Case in point is the Tiki Lounge in Kihei. At the Apr. 6 LC Adjudication Board hearing they’ll be pleading not guilty to two counts of over-service.
The incident is vintage LC. Girl goes to bar with friends; girl downs two, maybe two and a half Tequila Cranberries; girl asks bouncer to help her get her friend’s ID that’s fallen through the floorboards; girl gets hysterical when bouncer says he can’t leave his post; girl spits in bouncer’s face; girl gets tossed.
That happened at the Tiki Lounge on July 2, 2005. “We served her two drinks,” said owner Gabriel Sallard. “Now she’s saying we over-served her. Maybe she slammed shots before she came in, I don’t know.”
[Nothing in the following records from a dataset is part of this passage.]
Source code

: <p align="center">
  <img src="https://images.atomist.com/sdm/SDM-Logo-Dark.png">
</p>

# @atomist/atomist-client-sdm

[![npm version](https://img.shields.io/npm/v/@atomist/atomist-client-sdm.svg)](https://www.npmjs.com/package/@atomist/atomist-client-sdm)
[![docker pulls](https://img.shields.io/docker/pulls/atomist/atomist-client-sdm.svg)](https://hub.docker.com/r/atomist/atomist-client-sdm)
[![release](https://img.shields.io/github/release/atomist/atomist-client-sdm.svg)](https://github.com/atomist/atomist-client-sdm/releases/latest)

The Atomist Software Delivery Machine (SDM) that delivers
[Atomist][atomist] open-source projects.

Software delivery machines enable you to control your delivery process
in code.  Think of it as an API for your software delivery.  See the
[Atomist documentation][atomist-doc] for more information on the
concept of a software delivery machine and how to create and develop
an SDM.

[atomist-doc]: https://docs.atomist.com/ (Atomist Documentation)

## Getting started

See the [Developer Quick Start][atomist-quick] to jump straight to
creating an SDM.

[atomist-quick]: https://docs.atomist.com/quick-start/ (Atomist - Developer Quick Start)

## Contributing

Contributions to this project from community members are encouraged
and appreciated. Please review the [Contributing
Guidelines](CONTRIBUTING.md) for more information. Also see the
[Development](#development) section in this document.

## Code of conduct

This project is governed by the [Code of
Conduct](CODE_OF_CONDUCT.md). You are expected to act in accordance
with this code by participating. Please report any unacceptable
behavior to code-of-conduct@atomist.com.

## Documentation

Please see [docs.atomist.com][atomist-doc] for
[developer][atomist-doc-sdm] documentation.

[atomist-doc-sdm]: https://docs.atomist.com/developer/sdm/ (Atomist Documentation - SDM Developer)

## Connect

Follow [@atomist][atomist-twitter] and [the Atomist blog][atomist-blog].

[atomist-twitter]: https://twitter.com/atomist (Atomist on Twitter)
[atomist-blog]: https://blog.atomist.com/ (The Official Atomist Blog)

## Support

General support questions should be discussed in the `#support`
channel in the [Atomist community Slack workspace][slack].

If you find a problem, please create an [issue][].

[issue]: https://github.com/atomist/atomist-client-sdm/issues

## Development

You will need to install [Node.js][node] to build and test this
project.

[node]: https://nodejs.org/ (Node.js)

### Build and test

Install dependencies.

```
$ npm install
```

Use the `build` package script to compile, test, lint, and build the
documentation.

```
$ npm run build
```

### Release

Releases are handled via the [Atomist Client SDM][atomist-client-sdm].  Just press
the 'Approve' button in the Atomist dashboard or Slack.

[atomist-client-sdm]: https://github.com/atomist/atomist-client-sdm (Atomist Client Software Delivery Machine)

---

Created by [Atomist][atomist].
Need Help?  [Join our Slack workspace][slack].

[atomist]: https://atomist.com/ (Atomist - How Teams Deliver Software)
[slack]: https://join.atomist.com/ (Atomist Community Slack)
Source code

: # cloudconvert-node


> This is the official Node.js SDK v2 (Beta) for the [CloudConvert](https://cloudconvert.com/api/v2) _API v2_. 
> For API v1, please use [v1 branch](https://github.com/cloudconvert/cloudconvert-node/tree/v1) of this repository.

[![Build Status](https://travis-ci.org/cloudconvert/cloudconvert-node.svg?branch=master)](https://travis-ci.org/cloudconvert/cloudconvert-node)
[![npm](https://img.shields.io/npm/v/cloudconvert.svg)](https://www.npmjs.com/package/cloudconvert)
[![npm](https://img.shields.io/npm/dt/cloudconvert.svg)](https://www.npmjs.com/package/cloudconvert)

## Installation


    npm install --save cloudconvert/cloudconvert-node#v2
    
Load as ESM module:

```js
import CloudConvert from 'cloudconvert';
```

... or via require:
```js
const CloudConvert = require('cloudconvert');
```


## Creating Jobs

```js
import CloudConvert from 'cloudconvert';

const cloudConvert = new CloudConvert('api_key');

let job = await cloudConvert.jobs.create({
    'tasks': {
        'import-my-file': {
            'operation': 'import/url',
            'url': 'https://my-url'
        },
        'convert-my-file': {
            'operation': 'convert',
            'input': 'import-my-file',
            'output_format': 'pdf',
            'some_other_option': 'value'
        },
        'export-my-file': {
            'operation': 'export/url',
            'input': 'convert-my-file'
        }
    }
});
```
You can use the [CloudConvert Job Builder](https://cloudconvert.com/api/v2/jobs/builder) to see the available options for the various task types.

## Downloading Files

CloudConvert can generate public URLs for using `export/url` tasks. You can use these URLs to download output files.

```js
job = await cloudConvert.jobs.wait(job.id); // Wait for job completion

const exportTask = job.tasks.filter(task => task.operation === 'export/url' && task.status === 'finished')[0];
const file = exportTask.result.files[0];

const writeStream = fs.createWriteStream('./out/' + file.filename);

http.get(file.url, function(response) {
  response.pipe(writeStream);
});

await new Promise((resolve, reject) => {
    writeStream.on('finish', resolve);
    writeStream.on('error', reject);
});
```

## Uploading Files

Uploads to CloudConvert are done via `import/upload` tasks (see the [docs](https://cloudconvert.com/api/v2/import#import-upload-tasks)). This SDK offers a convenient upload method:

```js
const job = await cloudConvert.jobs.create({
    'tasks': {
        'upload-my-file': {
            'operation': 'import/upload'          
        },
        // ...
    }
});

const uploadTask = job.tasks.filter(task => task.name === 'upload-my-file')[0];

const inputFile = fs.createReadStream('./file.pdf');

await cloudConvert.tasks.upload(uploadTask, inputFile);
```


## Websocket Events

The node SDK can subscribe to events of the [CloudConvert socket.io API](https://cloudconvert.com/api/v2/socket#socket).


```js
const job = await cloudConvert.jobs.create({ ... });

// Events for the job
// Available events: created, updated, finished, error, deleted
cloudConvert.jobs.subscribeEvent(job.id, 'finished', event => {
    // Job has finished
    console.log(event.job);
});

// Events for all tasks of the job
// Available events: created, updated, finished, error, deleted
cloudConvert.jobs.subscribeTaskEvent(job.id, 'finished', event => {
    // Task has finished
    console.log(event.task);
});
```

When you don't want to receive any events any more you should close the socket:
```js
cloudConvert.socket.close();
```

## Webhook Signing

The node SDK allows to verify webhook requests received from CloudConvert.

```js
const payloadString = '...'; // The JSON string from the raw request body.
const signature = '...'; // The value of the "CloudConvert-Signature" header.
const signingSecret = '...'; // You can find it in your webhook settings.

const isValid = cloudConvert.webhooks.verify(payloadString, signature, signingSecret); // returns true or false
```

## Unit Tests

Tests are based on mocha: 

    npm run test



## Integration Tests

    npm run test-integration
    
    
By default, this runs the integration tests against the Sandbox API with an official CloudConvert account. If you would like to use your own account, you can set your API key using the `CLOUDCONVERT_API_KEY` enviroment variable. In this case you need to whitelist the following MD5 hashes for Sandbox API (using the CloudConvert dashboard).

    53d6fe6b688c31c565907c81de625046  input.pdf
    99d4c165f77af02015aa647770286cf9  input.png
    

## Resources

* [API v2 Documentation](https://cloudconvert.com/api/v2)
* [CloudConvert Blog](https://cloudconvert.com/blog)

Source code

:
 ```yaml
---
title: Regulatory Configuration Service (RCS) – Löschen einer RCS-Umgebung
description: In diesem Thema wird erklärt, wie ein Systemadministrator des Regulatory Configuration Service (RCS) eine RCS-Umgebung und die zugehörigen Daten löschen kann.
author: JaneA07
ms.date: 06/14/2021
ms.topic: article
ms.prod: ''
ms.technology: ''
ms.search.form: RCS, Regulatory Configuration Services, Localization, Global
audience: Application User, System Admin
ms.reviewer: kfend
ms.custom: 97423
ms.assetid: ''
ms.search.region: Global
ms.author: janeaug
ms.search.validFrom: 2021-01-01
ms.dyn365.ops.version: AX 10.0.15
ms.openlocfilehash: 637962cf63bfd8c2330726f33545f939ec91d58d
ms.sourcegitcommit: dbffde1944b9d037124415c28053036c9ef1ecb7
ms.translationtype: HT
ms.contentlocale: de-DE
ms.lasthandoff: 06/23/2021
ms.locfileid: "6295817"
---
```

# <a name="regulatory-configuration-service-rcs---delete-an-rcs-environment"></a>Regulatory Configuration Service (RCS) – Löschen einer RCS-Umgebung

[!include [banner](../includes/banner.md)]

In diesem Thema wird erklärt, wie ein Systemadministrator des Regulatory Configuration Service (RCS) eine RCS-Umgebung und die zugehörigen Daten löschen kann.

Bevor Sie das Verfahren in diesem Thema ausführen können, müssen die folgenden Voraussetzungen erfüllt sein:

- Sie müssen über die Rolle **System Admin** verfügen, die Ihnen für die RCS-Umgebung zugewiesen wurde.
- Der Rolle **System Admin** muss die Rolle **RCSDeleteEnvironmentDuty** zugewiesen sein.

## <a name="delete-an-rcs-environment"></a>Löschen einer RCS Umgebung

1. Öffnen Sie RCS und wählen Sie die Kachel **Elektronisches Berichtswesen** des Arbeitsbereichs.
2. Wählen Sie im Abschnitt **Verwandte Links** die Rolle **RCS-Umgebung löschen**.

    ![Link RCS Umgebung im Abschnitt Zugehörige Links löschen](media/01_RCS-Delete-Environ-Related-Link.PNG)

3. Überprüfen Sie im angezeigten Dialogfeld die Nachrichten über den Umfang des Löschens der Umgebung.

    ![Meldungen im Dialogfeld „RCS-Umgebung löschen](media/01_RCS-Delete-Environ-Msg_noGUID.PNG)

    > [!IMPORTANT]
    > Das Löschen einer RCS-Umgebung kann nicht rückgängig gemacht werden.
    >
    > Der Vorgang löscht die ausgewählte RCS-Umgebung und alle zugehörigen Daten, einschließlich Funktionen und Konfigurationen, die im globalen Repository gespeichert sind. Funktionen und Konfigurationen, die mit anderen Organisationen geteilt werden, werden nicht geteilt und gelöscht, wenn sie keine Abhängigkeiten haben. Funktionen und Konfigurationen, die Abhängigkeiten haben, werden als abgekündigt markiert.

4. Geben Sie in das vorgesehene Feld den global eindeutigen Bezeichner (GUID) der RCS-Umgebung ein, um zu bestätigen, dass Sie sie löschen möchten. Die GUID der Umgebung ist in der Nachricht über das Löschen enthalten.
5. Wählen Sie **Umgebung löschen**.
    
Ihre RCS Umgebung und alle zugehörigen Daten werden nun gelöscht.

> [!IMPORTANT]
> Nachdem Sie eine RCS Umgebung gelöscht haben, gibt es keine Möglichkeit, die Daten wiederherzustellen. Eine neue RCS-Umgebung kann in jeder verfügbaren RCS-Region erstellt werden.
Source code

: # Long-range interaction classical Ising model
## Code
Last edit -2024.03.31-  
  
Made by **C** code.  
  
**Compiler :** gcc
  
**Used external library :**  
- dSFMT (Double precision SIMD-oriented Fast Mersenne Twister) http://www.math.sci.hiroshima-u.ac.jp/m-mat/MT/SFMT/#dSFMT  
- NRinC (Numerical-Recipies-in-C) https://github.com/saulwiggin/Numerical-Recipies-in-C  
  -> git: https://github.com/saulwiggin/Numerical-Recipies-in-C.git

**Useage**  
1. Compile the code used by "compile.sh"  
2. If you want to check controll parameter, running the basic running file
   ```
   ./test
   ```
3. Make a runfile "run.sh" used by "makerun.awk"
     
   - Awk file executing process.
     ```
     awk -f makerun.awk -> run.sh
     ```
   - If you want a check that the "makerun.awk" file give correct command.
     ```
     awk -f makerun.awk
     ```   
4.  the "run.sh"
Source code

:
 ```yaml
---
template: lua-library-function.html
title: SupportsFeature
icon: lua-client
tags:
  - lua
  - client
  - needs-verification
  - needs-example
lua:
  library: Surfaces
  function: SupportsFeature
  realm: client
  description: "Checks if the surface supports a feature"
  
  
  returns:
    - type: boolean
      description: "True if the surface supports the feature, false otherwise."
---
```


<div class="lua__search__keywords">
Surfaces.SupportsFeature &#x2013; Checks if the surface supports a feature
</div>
The Tiki Lounge’s defense is simple: they got rid of her the moment she became demonstrably drunk, and the LC has no evidence that the girl was drunk when bar staff served her last drink. The department has circumstantial evidence, but in the past, that’s been more than enough for them to render a guilty verdict.
At press time, Sallard was still weighing whether to have legal counsel with him during the hearing, even though his not guilty plea means a trial that will pit his establishment against a deputy prosecuting attorney licensed to practice law in the state of Hawai’i. His dilemma is a common one: does he pay $3,000, $4,000 or more for a real attorney and still risk a couple grand in fines, or does he try to handle his defense himself and, at most, end up paying $2,000 if the Board doesn’t buy his defense?